* Records supplied

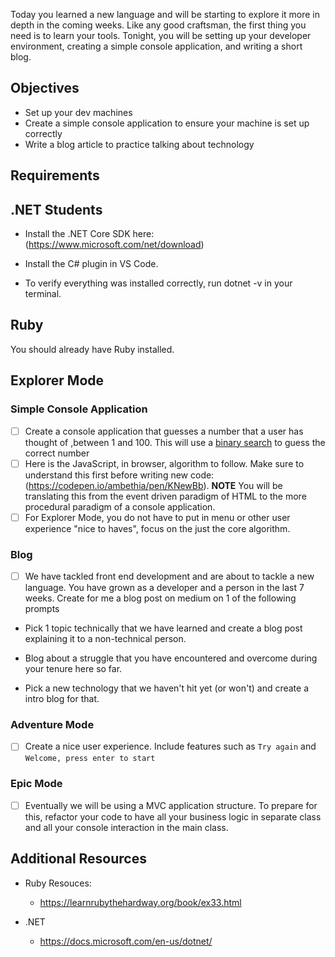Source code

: Today you learned a new language and will be starting to explore it more in depth in the coming weeks. Like any good craftsman, the first thing you need is to learn your tools. Tonight, you will be setting up your developer environment, creating a simple console application, and writing a short blog.

## Objectives ##
* Set up your dev machines
* Create a simple console application to ensure your machine is set up correctly
* Write a blog article to practice talking about technology
## Requirements ##
## .NET Students ##
* Install the .NET Core SDK here: (https://www.microsoft.com/net/download)

* Install the C# plugin in VS Code.

* To verify everything was installed correctly, run dotnet -v in your terminal.

## Ruby ##
You should already have Ruby installed.

## Explorer Mode ##
### Simple Console Application ###
- [ ] Create a console application that guesses a number that a user has thought of ,between 1 and 100. This will use a [binary search](https://www.programmerinterview.com/index.php/puzzles/minimum-guesses-1-100/) to guess the correct number
- [ ] Here is the JavaScript, in browser, algorithm to follow. Make sure to understand this first before writing new code: (https://codepen.io/ambethia/pen/KNewBb).
**NOTE** You will be translating this from the event driven paradigm of HTML to the more procedural paradigm of a console application.
- [ ] For Explorer Mode, you do not have to put in menu or other user experience "nice to haves", focus on the just the core algorithm.
### Blog ###
- [ ] We have tackled front end development and are about to tackle a new language. You have    grown as a developer and a person in the last 7 weeks. Create for me a blog post on medium    on 1 of the following prompts
* Pick 1 topic technically that we have learned and create a blog post explaining it to a non-technical person.

* Blog about a struggle that you have encountered and overcome during your tenure here so far.

* Pick a new technology that we haven't hit yet (or won't) and create a intro blog for that.

### Adventure Mode ###
- [ ] Create a nice user experience. Include features such as
```Try again``` and ```Welcome, press enter to start```
### Epic Mode ###
- [ ] Eventually we will be using a MVC application structure. To prepare for this, refactor your code to have all your business logic in separate class and all your console interaction in the main class.
## Additional Resources ##
* Ruby Resouces:

    * https://learnrubythehardway.org/book/ex33.html
* .NET

    * https://docs.microsoft.com/en-us/dotnet/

* Requirement
Look through the material and copy each line that has "learned".

* Response below
: Today you learned a new language and will be starting to explore it more in depth in the coming weeks. Like any good craftsman, the first thing you need is to learn your tools. Tonight, you will be setting up your developer environment, creating a simple console application, and writing a short blog.
* Pick 1 topic technically that we have learned and create a blog post explaining it to a non-technical person.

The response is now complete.